Collected data:
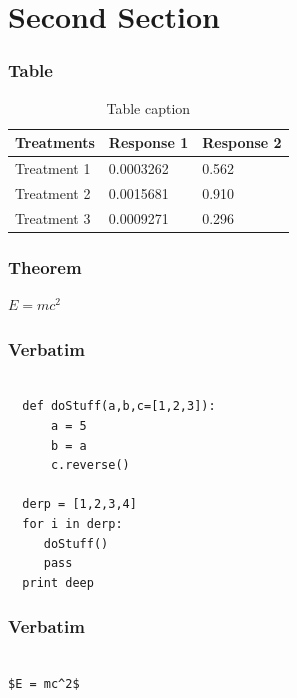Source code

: \documentclass{beamer}
\begin{document}
\section{Second Section}

\begin{frame}
\frametitle{Table}
\begin{table}
\begin{tabular}{l l l}
\toprule
\textbf{Treatments} & \textbf{Response 1} & \textbf{Response 2}\\
\midrule
Treatment 1 & 0.0003262 & 0.562 \\
Treatment 2 & 0.0015681 & 0.910 \\
Treatment 3 & 0.0009271 & 0.296 \\
\bottomrule
\end{tabular}
\caption{Table caption}
\end{table}
\end{frame}


\begin{frame}
\frametitle{Theorem}
\begin{theorem}
$E = mc^2$
\end{theorem}
\end{frame}



\begin{frame}[fragile] %
\frametitle{Verbatim}
\begin{example}
\begin{verbatim}

  def doStuff(a,b,c=[1,2,3]):
      a = 5
      b = a 
      c.reverse()
  
  derp = [1,2,3,4]
  for i in derp:
     doStuff()
     pass
  print deep

\end{verbatim}
\end{example}
\end{frame}


\begin{frame}[fragile] %
\frametitle{Verbatim}
\begin{example}
\begin{verbatim}

$E = mc^2$

\end{verbatim}
\end{example}
\end{frame}
\end{document}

Task goal
Extract all the entries word for word; omit any pictures.

Task result
Source code

: \documentclass{beamer}
\begin{document}
\section{Second Section}

\begin{frame}
\frametitle{Table}
\begin{table}
\begin{tabular}{l l l}
\toprule
\textbf{Treatments} & \textbf{Response 1} & \textbf{Response 2}\\
\midrule
Treatment 1 & 0.0003262 & 0.562 \\
Treatment 2 & 0.0015681 & 0.910 \\
Treatment 3 & 0.0009271 & 0.296 \\
\bottomrule
\end{tabular}
\caption{Table caption}
\end{table}
\end{frame}


\begin{frame}
\frametitle{Theorem}
\begin{theorem}
$E = mc^2$
\end{theorem}
\end{frame}



\begin{frame}[fragile] %
\frametitle{Verbatim}
\begin{example}
\begin{verbatim}

  def doStuff(a,b,c=[1,2,3]):
      a = 5
      b = a 
      c.reverse()
  
  derp = [1,2,3,4]
  for i in derp:
     doStuff()
     pass
  print deep

\end{verbatim}
\end{example}
\end{frame}


\begin{frame}[fragile] %
\frametitle{Verbatim}
\begin{example}
\begin{verbatim}

$E = mc^2$

\end{verbatim}
\end{example}
\end{frame}
\end{document}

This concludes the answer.